■ **Your objective**: Begin at the line containing "- If no Taskfile" in the records below, end at the line containing "[androidJvm]\", and retype each line in that span exactly. No other line and no image should appear.

■ **Data records**:
- - -

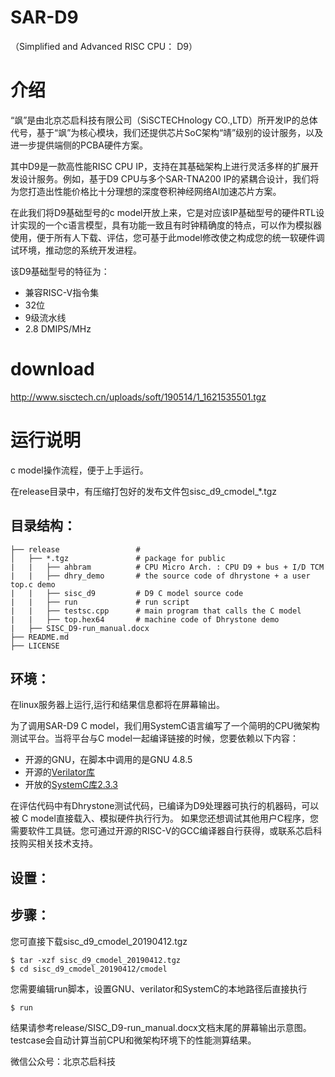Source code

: SAR-D9
=====================
（Simplified and Advanced RISC CPU： D9）

# 介绍
“飒”是由北京芯启科技有限公司（SiSCTECHnology CO.,LTD）所开发IP的总体代号，基于“飒”为核心模块，我们还提供芯片SoC架构“靖”级别的设计服务，以及进一步提供端侧的PCBA硬件方案。

其中D9是一款高性能RISC CPU IP，支持在其基础架构上进行灵活多样的扩展开发设计服务。例如，基于D9 CPU与多个SAR-TNA200 IP的紧耦合设计，我们将为您打造出性能价格比十分理想的深度卷积神经网络AI加速芯片方案。

在此我们将D9基础型号的c model开放上来，它是对应该IP基础型号的硬件RTL设计实现的一个c语言模型，具有功能一致且有时钟精确度的特点，可以作为模拟器使用，便于所有人下载、评估，您可基于此model修改使之构成您的统一软硬件调试环境，推动您的系统开发进程。

该D9基础型号的特征为：
+ 兼容RISC-V指令集
+ 32位
+ 9级流水线
+ 2.8 DMIPS/MHz

# download
http://www.sisctech.cn/uploads/soft/190514/1_1621535501.tgz
# 运行说明
c model操作流程，便于上手运行。

在release目录中，有压缩打包好的发布文件包sisc_d9_cmodel_*.tgz

目录结构：
-----------
    ├── release                 #   
    │   ├── *.tgz               # package for public   
    |   |   ├── ahbram          # CPU Micro Arch. : CPU D9 + bus + I/D TCM
    |   |   ├── dhry_demo       # the source code of dhrystone + a user top.c demo
    |   |   ├── sisc_d9         # D9 C model source code
    |   |   ├── run             # run script
    |   |   ├── testsc.cpp      # main program that calls the C model
    |   |   ├── top.hex64       # machine code of Dhrystone demo
    |   ├── SISC_D9-run_manual.docx
    ├── README.md                                 
    ├── LICENSE                                   

环境：
-----------
在linux服务器上运行,运行和结果信息都将在屏幕输出。

为了调用SAR-D9 C model，我们用SystemC语言编写了一个简明的CPU微架构测试平台。当将平台与C model一起编译链接的时候，您要依赖以下内容：
+ 开源的GNU，在脚本中调用的是GNU 4.8.5
+ 开源的[Verilator库](https://www.veripool.org/wiki/verilator)
+ 开放的[SystemC库2.3.3](https://www.accellera.org/downloads/standards/systemc)

在评估代码中有Dhrystone测试代码，已编译为D9处理器可执行的机器码，可以被 C model直接载入、模拟硬件执行行为。
如果您还想调试其他用户C程序，您需要软件工具链。您可通过开源的RISC-V的GCC编译器自行获得，或联系芯启科技购买相关技术支持。

设置：
-----------

步骤：
-----------
您可直接下载sisc_d9_cmodel_20190412.tgz

    $ tar -xzf sisc_d9_cmodel_20190412.tgz
    $ cd sisc_d9_cmodel_20190412/cmodel
    
您需要编辑run脚本，设置GNU、verilator和SystemC的本地路径后直接执行

    $ run

结果请参考release/SISC_D9-run_manual.docx文档末尾的屏幕输出示意图。testcase会自动计算当前CPU和微架构环境下的性能测算结果。

微信公众号：北京芯启科技
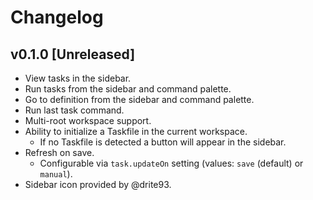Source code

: # Changelog

## v0.1.0 [Unreleased]

- View tasks in the sidebar.
- Run tasks from the sidebar and command palette.
- Go to definition from the sidebar and command palette.
- Run last task command.
- Multi-root workspace support.
- Ability to initialize a Taskfile in the current workspace.
  - If no Taskfile is detected a button will appear in the sidebar.
- Refresh on save.
  - Configurable via `task.updateOn` setting (values: `save` (default) or `manual`).
- Sidebar icon provided by @drite93.
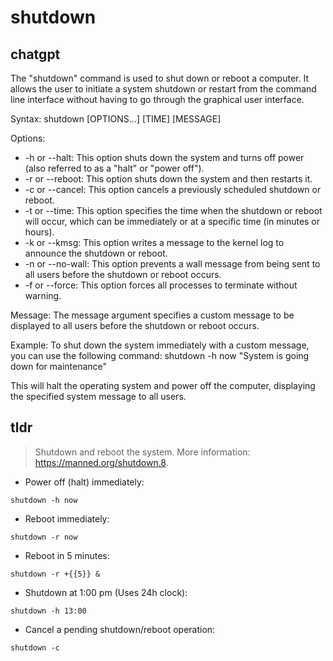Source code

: # shutdown 
## chatgpt 
The "shutdown" command is used to shut down or reboot a computer. It allows the user to initiate a system shutdown or restart from the command line interface without having to go through the graphical user interface.

Syntax:
shutdown [OPTIONS...] [TIME] [MESSAGE]

Options:
- -h or --halt: This option shuts down the system and turns off power (also referred to as a "halt" or "power off").
- -r or --reboot: This option shuts down the system and then restarts it.
- -c or --cancel: This option cancels a previously scheduled shutdown or reboot.
- -t or --time: This option specifies the time when the shutdown or reboot will occur, which can be immediately or at a specific time (in minutes or hours).
- -k or --kmsg: This option writes a message to the kernel log to announce the shutdown or reboot.
- -n or --no-wall: This option prevents a wall message from being sent to all users before the shutdown or reboot occurs.
- -f or --force: This option forces all processes to terminate without warning.

Message:
The message argument specifies a custom message to be displayed to all users before the shutdown or reboot occurs.

Example:
To shut down the system immediately with a custom message, you can use the following command:
shutdown -h now "System is going down for maintenance"

This will halt the operating system and power off the computer, displaying the specified system message to all users. 

## tldr 
 
> Shutdown and reboot the system.
> More information: <https://manned.org/shutdown.8>.

- Power off (halt) immediately:

`shutdown -h now`

- Reboot immediately:

`shutdown -r now`

- Reboot in 5 minutes:

`shutdown -r +{{5}} &`

- Shutdown at 1:00 pm (Uses 24h clock):

`shutdown -h 13:00`

- Cancel a pending shutdown/reboot operation:

`shutdown -c`
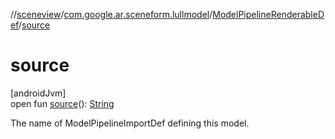 //[sceneview](../../../index.md)/[com.google.ar.sceneform.lullmodel](../index.md)/[ModelPipelineRenderableDef](index.md)/[source](source.md)

# source

[androidJvm]\
open fun [source](source.md)(): [String](https://developer.android.com/reference/kotlin/java/lang/String.html)

The name of ModelPipelineImportDef defining this model.
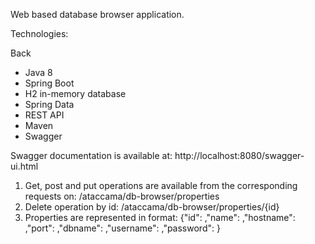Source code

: Web based database browser application.

Technologies:

Back
* Java 8
* Spring Boot
* H2 in-memory database
* Spring Data  
* REST API
* Maven
* Swagger

Swagger documentation is available at:
http://localhost:8080/swagger-ui.html


1. Get, post and put operations are available from the corresponding requests on: /ataccama/db-browser/properties
2. Delete operation by id: /ataccama/db-browser/properties/{id}
3. Properties are represented in format: 
   {"id": ,"name": ,"hostname": ,"port": ,"dbname": ,"username": ,"password": }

- - -

■ **Final answer**:
  - If no Taskfile is detected a button will appear in the sidebar.
- Refresh on save.
  - Configurable via `task.updateOn` setting (values: `save` (default) or `manual`).
- Sidebar icon provided by @drite93.
Source code

: # shutdown 
## chatgpt 
The "shutdown" command is used to shut down or reboot a computer. It allows the user to initiate a system shutdown or restart from the command line interface without having to go through the graphical user interface.

Syntax:
shutdown [OPTIONS...] [TIME] [MESSAGE]

Options:
- -h or --halt: This option shuts down the system and turns off power (also referred to as a "halt" or "power off").
- -r or --reboot: This option shuts down the system and then restarts it.
- -c or --cancel: This option cancels a previously scheduled shutdown or reboot.
- -t or --time: This option specifies the time when the shutdown or reboot will occur, which can be immediately or at a specific time (in minutes or hours).
- -k or --kmsg: This option writes a message to the kernel log to announce the shutdown or reboot.
- -n or --no-wall: This option prevents a wall message from being sent to all users before the shutdown or reboot occurs.
- -f or --force: This option forces all processes to terminate without warning.

Message:
The message argument specifies a custom message to be displayed to all users before the shutdown or reboot occurs.

Example:
To shut down the system immediately with a custom message, you can use the following command:
shutdown -h now "System is going down for maintenance"

This will halt the operating system and power off the computer, displaying the specified system message to all users. 

## tldr 
 
> Shutdown and reboot the system.
> More information: <https://manned.org/shutdown.8>.

- Power off (halt) immediately:

`shutdown -h now`

- Reboot immediately:

`shutdown -r now`

- Reboot in 5 minutes:

`shutdown -r +{{5}} &`

- Shutdown at 1:00 pm (Uses 24h clock):

`shutdown -h 13:00`

- Cancel a pending shutdown/reboot operation:

`shutdown -c`
 //[sceneview](../../../index.md)/[com.google.ar.sceneform.lullmodel](../index.md)/[ModelPipelineRenderableDef](index.md)/[source](source.md)

# source

[androidJvm]\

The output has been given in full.